Zafrys, meanwhile, had produced the sword that Gerimon had been wearing when they’d gone down to the Ocean the day before. She presented it to Adrin.

“I can’t take this,” he said.

“Gerimon’s not going to be able to wield it, and I’m not in proper shape to bear it, either. If any constructs have broken free, you’re going to need it.”

Adrin breathed in deep before reaching out to take the sword. The narrow blade was enclosed in a sheath of deep Talmuir blue, wrapped with blue and silver cord. The black opal inlay on the hilt echoed the strange, shifting colors on the black stone of the blade itself. The weight of it felt familiar in his hand, but the familiarity didn’t come from Adrin’s own experience.

“This was Isuld’s sword, wasn’t it?” he asked Zafrys.

“You’re giving it to him?”

Adrin jumped. Jocyanë stormed back into the room—apparently she hadn’t gone far—her cheeks and the rims of her eyes as red as her hair. She passed him by to advance on her grandmother.

“What are you thinking? You can’t just hand my father’s sword to this stranger! We can’t trust—”

“Jocyanë, please, there’s no need to shout—”

“What’s the matter, do you think I’m going to wake him up?” Jocyanë indicated her father with an outstretched arm. “I would love to wake him up! Let’s all shout, maybe if we’re loud enough we can bring him back from wherever he’s gone. Can you tell me that, Prince Ethereal? Can you tell me if he’s ever coming back?”

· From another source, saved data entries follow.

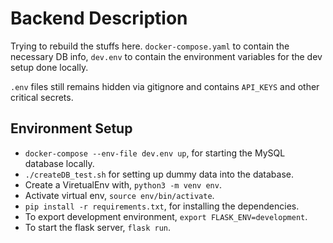 # Backend Description

Trying to rebuild the stuffs here. `docker-compose.yaml` to contain the necessary DB info, `dev.env` to contain the environment variables for the dev setup done locally.

`.env` files still remains hidden via gitignore and contains `API_KEYS` and other critical secrets.

## Environment Setup

- ```docker-compose --env-file dev.env up```, for starting the MySQL database locally.
- ```./createDB_test.sh``` for setting up dummy data into the database.
- Create a ViretualEnv with, ```python3 -m venv env```.
- Activate virtual env, ```source env/bin/activate```.
- ```pip install -r requirements.txt```, for installing the dependencies.
- To export development environment, ```export FLASK_ENV=development```.
- To start the flask server, ```flask run```.
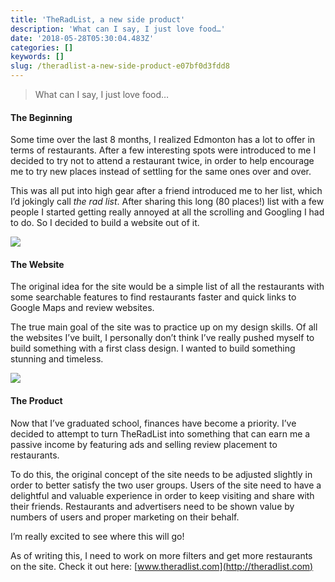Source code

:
 ```yaml
---
title: 'TheRadList, a new side product'
description: 'What can I say, I just love food…'
date: '2018-05-28T05:30:04.483Z'
categories: []
keywords: []
slug: /theradlist-a-new-side-product-e07bf0d3fdd8
---
```


> What can I say, I just love food…


#### The Beginning

Some time over the last 8 months, I realized Edmonton has a lot to offer in terms of restaurants. After a few interesting spots were introduced to me I decided to try not to attend a restaurant twice, in order to help encourage me to try new places instead of settling for the same ones over and over.

This was all put into high gear after a friend introduced me to her list, which I’d jokingly call _the rad list_. After sharing this long (80 places!) list with a few people I started getting really annoyed at all the scrolling and Googling I had to do. So I decided to build a website out of it.

![](https://cdn-images-1.medium.com/max/800/1*3A1c7OFEVCFWX-nwayHYdQ.png)

#### The Website

The original idea for the site would be a simple list of all the restaurants with some searchable features to find restaurants faster and quick links to Google Maps and review websites.

The true main goal of the site was to practice up on my design skills. Of all the websites I’ve built, I personally don’t think I’ve really pushed myself to build something with a first class design. I wanted to build something stunning and timeless.

![](https://cdn-images-1.medium.com/max/800/1*qpA9S3RtIxE9IP9Iwa-mBQ.png)

#### The Product

Now that I’ve graduated school, finances have become a priority. I’ve decided to attempt to turn TheRadList into something that can earn me a passive income by featuring ads and selling review placement to restaurants.

To do this, the original concept of the site needs to be adjusted slightly in order to better satisfy the two user groups. Users of the site need to have a delightful and valuable experience in order to keep visiting and share with their friends. Restaurants and advertisers need to be shown value by numbers of users and proper marketing on their behalf.

I’m really excited to see where this will go!

As of writing this, I need to work on more filters and get more restaurants on the site. Check it out here: [www.theradlist.com](http://theradlist.com)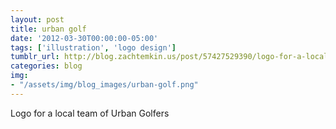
 ```yaml
---
layout: post
title: urban golf
date: '2012-03-30T00:00:00-05:00'
tags: ['illustration', 'logo design']
tumblr_url: http://blog.zachtemkin.us/post/57427529390/logo-for-a-local-team-of-urban-golfers
categories: blog
img: 
- "/assets/img/blog_images/urban-golf.png" 
---
```

Logo for a local team of Urban Golfers
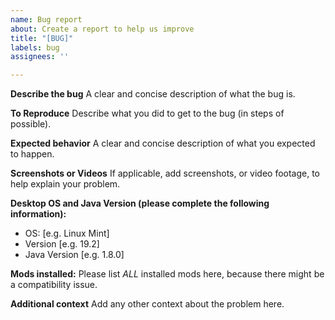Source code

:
 ```yaml
---
name: Bug report
about: Create a report to help us improve
title: "[BUG]"
labels: bug
assignees: ''

---
```


**Describe the bug**
A clear and concise description of what the bug is.

**To Reproduce**
Describe what you did to get to the bug (in steps of possible).

**Expected behavior**
A clear and concise description of what you expected to happen.

**Screenshots or Videos**
If applicable, add screenshots, or video footage, to help explain your problem.

**Desktop OS and Java Version (please complete the following information):**
 - OS: [e.g. Linux Mint]
 - Version [e.g. 19.2]
 - Java Version [e.g. 1.8.0]

**Mods installed:**
Please list *ALL* installed mods here, because there might be a compatibility issue.

**Additional context**
Add any other context about the problem here.
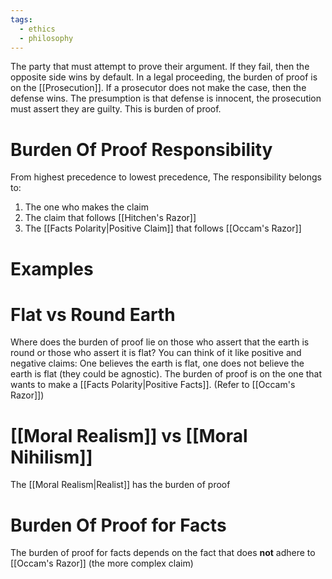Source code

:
 ```yaml
---
tags:
  - ethics
  - philosophy
---
```

The party that must attempt to prove their argument. If they fail, then the opposite side wins by default.
In a legal proceeding, the burden of proof is on the [[Prosecution]].
If a prosecutor does not make the case, then the defense wins.
The presumption is that defense is innocent, the prosecution must assert they are guilty. This is burden of proof.
# Burden Of Proof Responsibility
From highest precedence to lowest precedence, The responsibility belongs to:
1. The one who makes the claim
2. The claim that follows [[Hitchen's Razor]]
3. The [[Facts Polarity|Positive Claim]] that follows [[Occam's Razor]] 
# Examples
# Flat vs Round Earth
Where does the burden of proof lie on those who assert that the earth is round or those who assert it is flat?
You can think of it like positive and negative claims: One believes the earth is flat, one does not believe the earth is flat (they could be agnostic). The burden of proof is on the one that wants to make a [[Facts Polarity|Positive Facts]]. (Refer to [[Occam's Razor]])
# [[Moral Realism]] vs [[Moral Nihilism]]
The [[Moral Realism|Realist]] has the burden of proof
# Burden Of Proof for Facts
The burden of proof for facts depends on the fact that does **not** adhere to [[Occam's Razor]] (the more complex claim)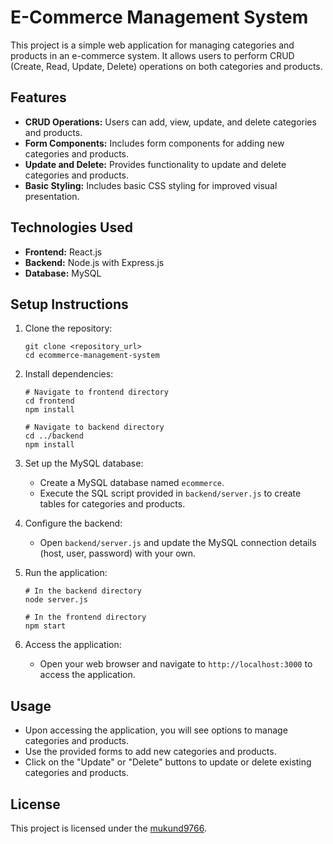 # E-Commerce Management System

This project is a simple web application for managing categories and products in an e-commerce system. It allows users to perform CRUD (Create, Read, Update, Delete) operations on both categories and products.

## Features

- **CRUD Operations:** Users can add, view, update, and delete categories and products.
- **Form Components:** Includes form components for adding new categories and products.
- **Update and Delete:** Provides functionality to update and delete categories and products.
- **Basic Styling:** Includes basic CSS styling for improved visual presentation.

## Technologies Used

- **Frontend:** React.js
- **Backend:** Node.js with Express.js
- **Database:** MySQL

## Setup Instructions

1. Clone the repository:

    ```
    git clone <repository_url>
    cd ecommerce-management-system
    ```

2. Install dependencies:

    ```
    # Navigate to frontend directory
    cd frontend
    npm install

    # Navigate to backend directory
    cd ../backend
    npm install
    ```

3. Set up the MySQL database:

    - Create a MySQL database named `ecommerce`.
    - Execute the SQL script provided in `backend/server.js` to create tables for categories and products.

4. Configure the backend:

    - Open `backend/server.js` and update the MySQL connection details (host, user, password) with your own.

5. Run the application:

    ```
    # In the backend directory
    node server.js

    # In the frontend directory
    npm start
    ```

6. Access the application:

    - Open your web browser and navigate to `http://localhost:3000` to access the application.

## Usage

- Upon accessing the application, you will see options to manage categories and products.
- Use the provided forms to add new categories and products.
- Click on the "Update" or "Delete" buttons to update or delete existing categories and products.

## License

This project is licensed under the [mukund9766](LICENSE).
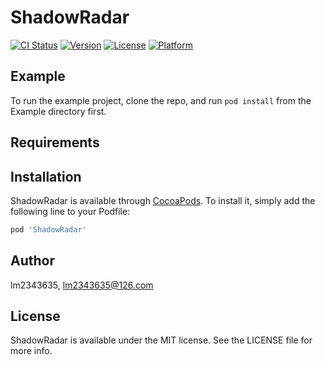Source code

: # ShadowRadar

[![CI Status](https://img.shields.io/travis/lm2343635/ShadowRadar.svg?style=flat)](https://travis-ci.org/lm2343635/ShadowRadar)
[![Version](https://img.shields.io/cocoapods/v/ShadowRadar.svg?style=flat)](https://cocoapods.org/pods/ShadowRadar)
[![License](https://img.shields.io/cocoapods/l/ShadowRadar.svg?style=flat)](https://cocoapods.org/pods/ShadowRadar)
[![Platform](https://img.shields.io/cocoapods/p/ShadowRadar.svg?style=flat)](https://cocoapods.org/pods/ShadowRadar)

## Example

To run the example project, clone the repo, and run `pod install` from the Example directory first.

## Requirements

## Installation

ShadowRadar is available through [CocoaPods](https://cocoapods.org). To install
it, simply add the following line to your Podfile:

```ruby
pod 'ShadowRadar'
```

## Author

lm2343635, lm2343635@126.com

## License

ShadowRadar is available under the MIT license. See the LICENSE file for more info.
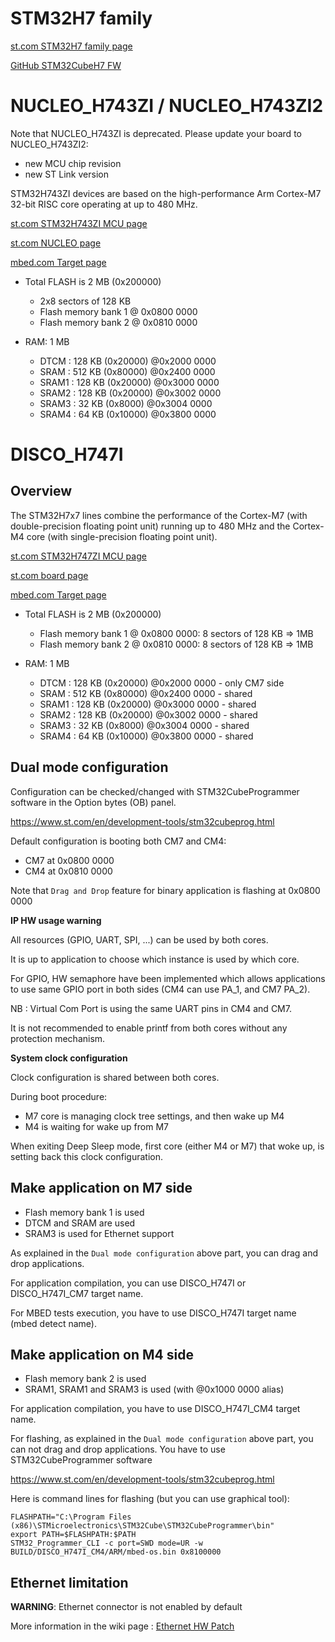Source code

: # STM32H7 family

[st.com STM32H7 family page](https://www.st.com/en/microcontrollers-microprocessors/stm32h7-series.html)

[GitHub STM32CubeH7 FW](https://github.com/STMicroelectronics/STM32CubeH7)


# NUCLEO_H743ZI / NUCLEO_H743ZI2

Note that NUCLEO_H743ZI is deprecated. Please update your board to NUCLEO_H743ZI2:
- new MCU chip revision
- new ST Link version

STM32H743ZI devices are based on the high-performance Arm Cortex-M7 32-bit RISC core operating at up to 480 MHz.

[st.com STM32H743ZI MCU page](https://www.st.com/en/microcontrollers-microprocessors/stm32h743zi.html)

[st.com NUCLEO page](https://www.st.com/en/evaluation-tools/nucleo-h743zi.html)

[mbed.com Target page](https://os.mbed.com/platforms/ST-Nucleo-H743ZI2/)


- Total FLASH is 2 MB (0x200000)
    - 2x8 sectors of 128 KB
    - Flash memory bank 1 @ 0x0800 0000
    - Flash memory bank 2 @ 0x0810 0000

- RAM: 1 MB
    - DTCM :      128 KB (0x20000) @0x2000 0000
    - SRAM :      512 KB (0x80000) @0x2400 0000
    - SRAM1 :     128 KB (0x20000) @0x3000 0000
    - SRAM2 :     128 KB (0x20000) @0x3002 0000
    - SRAM3 :      32 KB  (0x8000) @0x3004 0000
    - SRAM4 :      64 KB (0x10000) @0x3800 0000


# DISCO_H747I

## Overview

The STM32H7x7 lines combine the performance of the Cortex-M7 (with double-precision floating point unit) running up to 480 MHz and the Cortex-M4 core (with single-precision floating point unit).

[st.com STM32H747ZI MCU page](https://www.st.com/en/microcontrollers-microprocessors/stm32h747zi.html)

[st.com board page](https://www.st.com/en/evaluation-tools/stm32h747i-disco.html)

[mbed.com Target page](https://os.mbed.com/platforms/ST-Discovery-H747I/)

- Total FLASH is 2 MB (0x200000)
    - Flash memory bank 1 @ 0x0800 0000: 8 sectors of 128 KB => 1MB
    - Flash memory bank 2 @ 0x0810 0000: 8 sectors of 128 KB => 1MB

- RAM: 1 MB
    - DTCM :  128 KB (0x20000) @0x2000 0000 - only CM7 side
    - SRAM :  512 KB (0x80000) @0x2400 0000 - shared
    - SRAM1 : 128 KB (0x20000) @0x3000 0000 - shared
    - SRAM2 : 128 KB (0x20000) @0x3002 0000 - shared
    - SRAM3 :  32 KB  (0x8000) @0x3004 0000 - shared
    - SRAM4 :  64 KB (0x10000) @0x3800 0000 - shared

## Dual mode configuration

Configuration can be checked/changed with STM32CubeProgrammer software in the Option bytes (OB) panel.

https://www.st.com/en/development-tools/stm32cubeprog.html

Default configuration is booting both CM7 and CM4:
- CM7 at 0x0800 0000
- CM4 at 0x0810 0000

Note that `Drag and Drop` feature for binary application is flashing at 0x0800 0000

**IP HW usage warning**

All resources (GPIO, UART, SPI, ...) can be used by both cores.

It is up to application to choose which instance is used by which core.

For GPIO, HW semaphore have been implemented which allows applications to use same GPIO port in both sides
(CM4 can use PA_1, and CM7 PA_2).

NB : Virtual Com Port is using the same UART pins in CM4 and CM7.

It is not recommended to enable printf from both cores without any protection mechanism.

**System clock configuration**

Clock configuration is shared between both cores.

During boot procedure:
- M7 core is managing clock tree settings, and then wake up M4
- M4 is waiting for wake up from M7

When exiting Deep Sleep mode, first core (either M4 or M7) that woke up, is setting back this clock configuration.


## Make application on M7 side

- Flash memory bank 1 is used
- DTCM and SRAM are used
- SRAM3 is used for Ethernet support

As explained in the `Dual mode configuration` above part, you can drag and drop applications.

For application compilation, you can use DISCO_H747I or DISCO_H747I_CM7 target name.

For MBED tests execution, you have to use DISCO_H747I target name (mbed detect name).


## Make application on M4 side

- Flash memory bank 2 is used
- SRAM1, SRAM1 and SRAM3 is used (with @0x1000 0000 alias)

For application compilation, you have to use DISCO_H747I_CM4 target name.

For flashing, as explained in the `Dual mode configuration` above part, you can not drag and drop applications.
You have to use STM32CubeProgrammer software

https://www.st.com/en/development-tools/stm32cubeprog.html

Here is command lines for flashing (but you can use graphical tool):
```
FLASHPATH="C:\Program Files (x86)\STMicroelectronics\STM32Cube\STM32CubeProgrammer\bin"
export PATH=$FLASHPATH:$PATH
STM32_Programmer_CLI -c port=SWD mode=UR -w BUILD/DISCO_H747I_CM4/ARM/mbed-os.bin 0x8100000
```

## Ethernet limitation

**WARNING**: Ethernet connector is not enabled by default

More information in the wiki page : [Ethernet HW Patch](https://os.mbed.com/teams/ST/wiki/DISCO_H747I-modifications-for-Ethernet)



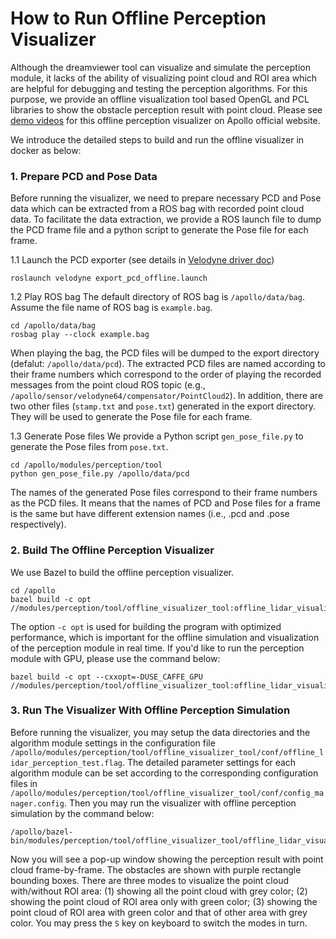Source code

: # How to Run Offline Perception Visualizer

Although the dreamviewer tool can visualize and simulate the perception module, it lacks of the ability of visualizing point cloud and ROI area which are helpful for debugging and testing the perception algorithms. For this purpose, we provide an offline visualization tool based OpenGL and PCL libraries to show the obstacle perception result with point cloud. Please see [demo videos](http://apollo.auto/platform/perception.html) for this offline perception visualizer on Apollo official website.

We introduce the detailed steps to build and run the offline visualizer in docker as below:
### 1. Prepare PCD and Pose Data
Before running the visualizer, we need to prepare necessary PCD and Pose data which can be extracted from a ROS bag with recorded point cloud data. To facilitate the data extraction, we provide a ROS launch file to dump the PCD frame file and a python script to generate the Pose file for each frame.

1.1 Launch the PCD exporter (see details in [Velodyne driver doc](https://github.com/ApolloAuto/apollo/tree/master/modules/drivers/velodyne))
```
roslaunch velodyne export_pcd_offline.launch
```

1.2 Play ROS bag
The default directory of ROS bag is `/apollo/data/bag`. Assume the file name of ROS bag is `example.bag`.
```
cd /apollo/data/bag
rosbag play --clock example.bag
```
When playing the bag, the PCD files will be dumped to the export directory (defalut: `/apollo/data/pcd`). The extracted PCD files are named according to their frame numbers which correspond to the order of playing the recorded messages from the point cloud ROS topic (e.g., `/apollo/sensor/velodyne64/compensator/PointCloud2`). In addition, there are two other files (`stamp.txt` and `pose.txt`) generated in the export directory. They will be used to generate the Pose file for each frame.

1.3 Generate Pose files
We provide a Python script `gen_pose_file.py` to generate the Pose files from `pose.txt`.
```
cd /apollo/modules/perception/tool
python gen_pose_file.py /apollo/data/pcd
```
The names of the generated Pose files correspond to their frame numbers as the PCD files. It means that the names of PCD and Pose files for a frame is the same but have different extension names (i.e., .pcd and .pose respectively).

### 2. Build The Offline Perception Visualizer
We use Bazel to build the offline perception visualizer.
```
cd /apollo
bazel build -c opt //modules/perception/tool/offline_visualizer_tool:offline_lidar_visualizer_tool
```
The option `-c opt` is used for building the program with optimized performance, which is important for the offline simulation and visualization of the perception module in real time.
If you'd like to run the perception module with GPU, please use the command below:
```
bazel build -c opt --cxxopt=-DUSE_CAFFE_GPU //modules/perception/tool/offline_visualizer_tool:offline_lidar_visualizer_tool
```

### 3. Run The Visualizer With Offline Perception Simulation
Before running the visualizer, you may setup the data directories and the algorithm module settings in the configuration file `/apollo/modules/perception/tool/offline_visualizer_tool/conf/offline_lidar_perception_test.flag`. The detailed parameter settings for each algorithm module can be set according to the corresponding configuration files in `/apollo/modules/perception/tool/offline_visualizer_tool/conf/config_manager.config`. Then you may run the visualizer with offline perception simulation by the command below:
```
/apollo/bazel-bin/modules/perception/tool/offline_visualizer_tool/offline_lidar_visualizer_tool
```
Now you will see a pop-up window showing the perception result with point cloud frame-by-frame. The obstacles are shown with purple rectangle bounding boxes. There are three modes to visualize the point cloud with/without ROI area: (1) showing all the point cloud with grey color; (2) showing the point cloud of ROI area only with green color; (3) showing the point cloud of ROI area with green color and that of other area with grey color. You may press the `S` key on keyboard to switch the modes in turn.
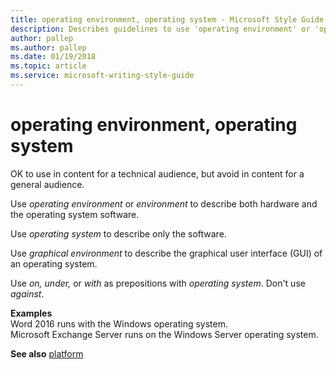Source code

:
 ```yaml
---
title: operating environment, operating system - Microsoft Style Guide
description: Describes guidelines to use 'operating environment' or 'operating system' in Microsoft documents and provides a link to commonly used terms.
author: pallep
ms.author: pallep
ms.date: 01/19/2018
ms.topic: article
ms.service: microsoft-writing-style-guide
---
```


# operating environment, operating system

OK to use in content for a technical audience, but avoid in content for a general audience. 

Use *operating environment* or *environment* to describe both hardware and the operating system software.

Use *operating system* to describe only the software. 

Use *graphical environment* to describe the graphical user interface (GUI) of an operating system. 

Use *on,* *under,* or *with* as prepositions with *operating system*. Don't use *against*.

**Examples**<br />Word 2016 runs with the Windows operating system. <br />Microsoft Exchange Server runs on the Windows Server operating system.

**See also** [platform](~/a-z-word-list-term-collections/p/platform.md)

The princess rounded on Adrin, seething, glaring up into his eyes. Adrin averted his gaze.

“I’m sorry,” he said.

“I don’t know whether to pity you or be terrified of what you’ll do to us all.” She wasn’t shouting any longer, but her voice was filled with venom. “I know you feel like you have to shepherd him around, Grandmother, but watch yourself. Watch him. And I beg you, don’t trust him with that sword. While my father lives, that blade is his. It’s not up to you to dispose of it.”

“The Ocean chose him, just as she chose your father. Just as she chose Isuld!”

“The Ocean killed Raen!”

Adrin almost relinquished the sword, to end the argument and to placate the woman whom he was supposed to marry. But now that he held it in his hands, he knew that it truly did belong to him. He was a link in a chain that stretched back four hundred and fifteen years, all the way back to Isuld. He drew on that strength to face Jocyanë.

“I will do my best to be worthy of this weapon,” he said. “I know I’m not who you expected—who you wanted—but I won’t let you down.”

“You already did.” Jocyanë turned her back on him and left.